Era uma madrugada aziaga e choviam raios de estrelas por todo o lado e as folhas secas chamuscadas pelo vento lastravam-se aos tropeções sobre os meus calçados e gabardina molhados. Foi no Jardim de São Pedro, com forte cheiro a rosas, que me tropecei com vultos e silhuetas, escondidos entre a vegetação. Eram fantasmas altos e elegantes. Uma circunstante, que adivinhou o meu estado de pânico e perturbação, quase me atropelou com a sua voz doce. Me disse que a frequência dos fantasmas era normal por aquelas paragens.
Dias depois, ao me ver sentado num banco daquele mesmo jardim, aquela senhora acercou-se de mim, estranhando a minha opção limite de vida. Ela pareceu-me conhecer de algum lugar. Me disse ser absurdo aquela mudança do comodismo que a existência me proporcionava, ao me transformar num sem-abrigo, numa alma penada, entre aqueles fantasmas, que disputavam com outros sem tectos uma meia dúzia de jardins, também os contentores de lixo, com cães vadios, ratos e gatos.

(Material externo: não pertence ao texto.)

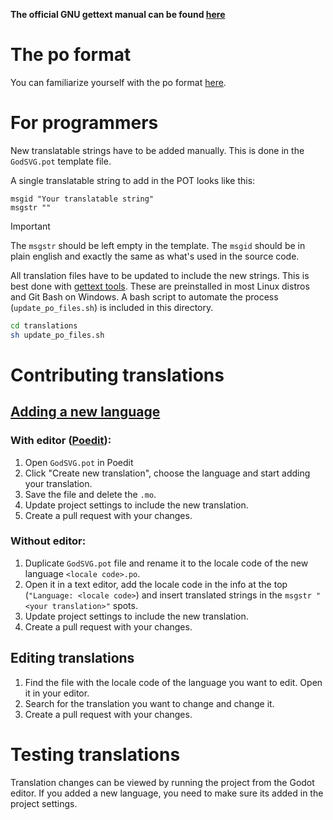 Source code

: **The official GNU gettext manual can be found [here](https://www.gnu.org/software/gettext/manual/html_node/index.html)**
# The po format
You can familiarize yourself with the po format [here](https://www.gnu.org/software/gettext/manual/html_node/PO-Files.html).
# For programmers
New translatable strings have to be added manually. This is done in the `GodSVG.pot` template file.

A single translatable string to add in the POT looks like this:
```po
msgid "Your translatable string"
msgstr ""
```
>[!IMPORTANT]  
>The `msgstr` should be left empty in the template. The `msgid` should be in plain english and exactly the same as what's used in the source code.

All translation files have to be updated to include the new strings.
This is best done with [gettext tools](https://www.gnu.org/software/gettext/manual/html_node/Updating.html). These are preinstalled in most Linux distros and Git Bash on Windows. A bash script to automate the process (`update_po_files.sh`) is included in this directory.
```sh
cd translations
sh update_po_files.sh
```
# Contributing translations
## [Adding a new language](https://www.gnu.org/software/gettext/manual/html_node/Creating.html)
### With editor ([Poedit](https://poedit.net)):
1. Open `GodSVG.pot` in Poedit
2. Click "Create new translation", choose the language and start adding your translation.
3. Save the file and delete the `.mo`.
4. Update project settings to include the new translation.
5. Create a pull request with your changes.
### Without editor:
1. Duplicate `GodSVG.pot` file and rename it to the locale code of the new language `<locale code>.po`.
2. Open it in a text editor, add the locale code in the info at the top (`"Language: <locale code>`) and insert translated strings in the `msgstr "<your translation>"` spots.
3. Update project settings to include the new translation.
4. Create a pull request with your changes.
## Editing translations
1. Find the file with the locale code of the language you want to edit. Open it in your editor.
2. Search for the translation you want to change and change it.
3. Create a pull request with your changes.
# Testing translations
Translation changes can be viewed by running the project from the Godot editor.
If you added a new language, you need to make sure its added in the project settings.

Muitos daqueles meus pares sem abrigos ao escalarem aí ganhavam mais um escalão de vida. Sem embargo, terá sido no Jardim de São Pedro de Alcântara onde me habilitei a aprendiz do tempo. Adquiri a mais alta qualificação, doutorando-me em enamoramentos. Muito do que eu sabia aprendi aí, como quem o capta dos livros e dos bancos da escola. Ao fim de cinquenta e oito anos, não podia ser pior.
Naquele Jardim, numa colina, com um parapeito donde se via uma das árvores da Penha da França, com folhas outonais, e mais ainda, barcos na franja costeira, em dias menos gris, inaugurei mais um capítulo de vital importância, onde eu era ainda virgem mundano. Eu me lembrava. Nos primeiros dias em São Pedro de Alcântara não se passara absolutamente nada, na minha vida de lobo estepário. Pelas manhãs o jardim estava quase que entregue ao abandono da bicharada, com gente silenciosa a guardar distância de mim. Pelas noites e até à madrugada a atmosfera ensombrava-se de fantasmas e aquela mulher, que me parecia, dava-se perfeitamente com eles.